Fortuna Mining cherche à acquérir des actifs aurifères de taille moyenne et à accélérer le développement de nouveaux projets afin de retrouver son objectif de production annuelle de 500.000 onces, après la cession récente de plusieurs mines, a indiqué à Reuters le responsable des opérations pour l’Afrique de l’Ouest.
Le groupe minier canadien a vendu en 2025 sa mine de Yaramoko au Burkina Faso ainsi que son exploitation de San José au Mexique. Ces opérations ont permis de se délester d’actifs à coûts élevés et à durée de vie limitée, mais ont également entraîné une baisse de la production globale.
Désormais, la stratégie de Fortuna repose sur le renforcement de ses projets existants en Afrique de l’Ouest, notamment en Côte d’Ivoire et au Sénégal, tout en étudiant des opportunités d’acquisition ciblées. L’entreprise privilégie des gisements de taille intermédiaire, susceptibles d’apporter rapidement des volumes significatifs sans exposer le groupe à des risques excessifs.

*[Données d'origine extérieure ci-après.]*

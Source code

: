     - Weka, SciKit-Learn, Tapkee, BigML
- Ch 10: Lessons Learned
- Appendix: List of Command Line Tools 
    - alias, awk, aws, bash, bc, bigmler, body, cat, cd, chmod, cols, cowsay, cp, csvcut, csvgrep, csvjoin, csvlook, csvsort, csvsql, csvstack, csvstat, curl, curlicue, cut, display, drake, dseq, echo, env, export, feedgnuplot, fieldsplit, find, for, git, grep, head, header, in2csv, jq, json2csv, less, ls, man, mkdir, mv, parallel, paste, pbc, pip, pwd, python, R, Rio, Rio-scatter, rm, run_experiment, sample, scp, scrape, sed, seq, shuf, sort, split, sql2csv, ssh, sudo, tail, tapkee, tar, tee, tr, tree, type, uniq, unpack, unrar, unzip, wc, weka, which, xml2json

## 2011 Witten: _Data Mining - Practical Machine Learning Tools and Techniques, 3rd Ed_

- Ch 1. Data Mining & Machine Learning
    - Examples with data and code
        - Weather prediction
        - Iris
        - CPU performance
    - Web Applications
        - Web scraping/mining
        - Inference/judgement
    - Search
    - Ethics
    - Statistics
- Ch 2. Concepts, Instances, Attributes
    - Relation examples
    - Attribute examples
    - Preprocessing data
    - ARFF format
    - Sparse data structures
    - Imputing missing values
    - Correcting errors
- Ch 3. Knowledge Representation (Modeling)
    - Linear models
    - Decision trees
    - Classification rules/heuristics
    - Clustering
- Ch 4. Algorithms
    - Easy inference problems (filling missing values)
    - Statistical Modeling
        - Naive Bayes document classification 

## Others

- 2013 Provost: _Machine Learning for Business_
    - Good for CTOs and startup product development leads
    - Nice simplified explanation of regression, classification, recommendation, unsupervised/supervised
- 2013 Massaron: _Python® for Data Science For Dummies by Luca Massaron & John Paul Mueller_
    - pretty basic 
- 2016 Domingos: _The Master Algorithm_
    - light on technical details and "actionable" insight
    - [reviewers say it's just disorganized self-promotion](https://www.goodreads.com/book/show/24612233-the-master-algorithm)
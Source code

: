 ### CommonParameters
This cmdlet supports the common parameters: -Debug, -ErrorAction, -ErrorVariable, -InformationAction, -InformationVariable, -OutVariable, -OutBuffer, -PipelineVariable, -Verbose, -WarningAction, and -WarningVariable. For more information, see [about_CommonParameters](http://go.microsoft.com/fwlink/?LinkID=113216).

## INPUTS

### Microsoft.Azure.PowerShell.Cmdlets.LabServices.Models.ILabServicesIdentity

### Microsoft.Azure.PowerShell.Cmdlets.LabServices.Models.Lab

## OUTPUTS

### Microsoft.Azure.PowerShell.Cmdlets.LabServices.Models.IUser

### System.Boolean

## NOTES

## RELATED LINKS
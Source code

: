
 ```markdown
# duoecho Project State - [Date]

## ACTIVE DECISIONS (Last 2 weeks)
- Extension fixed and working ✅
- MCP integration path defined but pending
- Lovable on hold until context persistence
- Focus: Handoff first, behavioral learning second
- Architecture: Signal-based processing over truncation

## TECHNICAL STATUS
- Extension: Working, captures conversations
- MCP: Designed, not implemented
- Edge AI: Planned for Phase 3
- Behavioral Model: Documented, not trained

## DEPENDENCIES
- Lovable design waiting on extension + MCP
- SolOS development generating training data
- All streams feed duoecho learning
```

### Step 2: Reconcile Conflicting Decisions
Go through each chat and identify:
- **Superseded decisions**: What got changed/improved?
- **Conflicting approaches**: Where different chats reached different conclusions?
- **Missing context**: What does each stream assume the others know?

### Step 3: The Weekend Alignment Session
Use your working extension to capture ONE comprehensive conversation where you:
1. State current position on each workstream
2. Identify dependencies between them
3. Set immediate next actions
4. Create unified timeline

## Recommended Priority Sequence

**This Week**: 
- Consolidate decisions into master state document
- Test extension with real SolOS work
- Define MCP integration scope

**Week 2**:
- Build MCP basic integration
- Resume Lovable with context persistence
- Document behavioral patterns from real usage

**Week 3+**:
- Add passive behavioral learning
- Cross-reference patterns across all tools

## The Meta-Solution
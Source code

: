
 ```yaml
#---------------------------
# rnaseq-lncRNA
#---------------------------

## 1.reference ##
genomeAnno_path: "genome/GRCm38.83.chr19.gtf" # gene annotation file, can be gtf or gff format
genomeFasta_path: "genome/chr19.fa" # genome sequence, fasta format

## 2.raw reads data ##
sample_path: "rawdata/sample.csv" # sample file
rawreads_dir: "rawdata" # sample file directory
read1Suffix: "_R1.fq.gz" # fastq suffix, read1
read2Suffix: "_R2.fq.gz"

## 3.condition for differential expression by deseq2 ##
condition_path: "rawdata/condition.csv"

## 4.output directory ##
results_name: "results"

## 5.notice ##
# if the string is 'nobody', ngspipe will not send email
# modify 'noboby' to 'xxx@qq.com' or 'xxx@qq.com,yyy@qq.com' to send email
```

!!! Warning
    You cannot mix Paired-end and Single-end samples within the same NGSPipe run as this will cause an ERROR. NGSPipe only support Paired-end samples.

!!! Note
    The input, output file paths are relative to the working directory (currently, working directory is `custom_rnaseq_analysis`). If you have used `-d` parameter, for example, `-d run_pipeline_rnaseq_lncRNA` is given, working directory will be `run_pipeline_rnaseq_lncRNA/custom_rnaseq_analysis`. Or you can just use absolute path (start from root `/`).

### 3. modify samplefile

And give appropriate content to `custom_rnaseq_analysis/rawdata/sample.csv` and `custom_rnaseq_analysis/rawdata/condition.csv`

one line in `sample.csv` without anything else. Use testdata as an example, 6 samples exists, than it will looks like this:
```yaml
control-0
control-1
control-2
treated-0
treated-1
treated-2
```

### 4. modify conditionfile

Cette orientation s’inscrit dans un contexte de forte activité de fusions-acquisitions dans le secteur aurifère ouest-africain, stimulée par la hausse des prix de l’or et l’intérêt croissant des investisseurs pour la région. Plusieurs producteurs cherchent à consolider leurs portefeuilles afin d’améliorer leur visibilité à moyen terme.
Fortuna estime que cette combinaison entre croissance organique et acquisitions sélectives lui permettra de stabiliser puis d’augmenter sa production, tout en maintenant une discipline financière stricte dans un environnement de marché jugé porteur.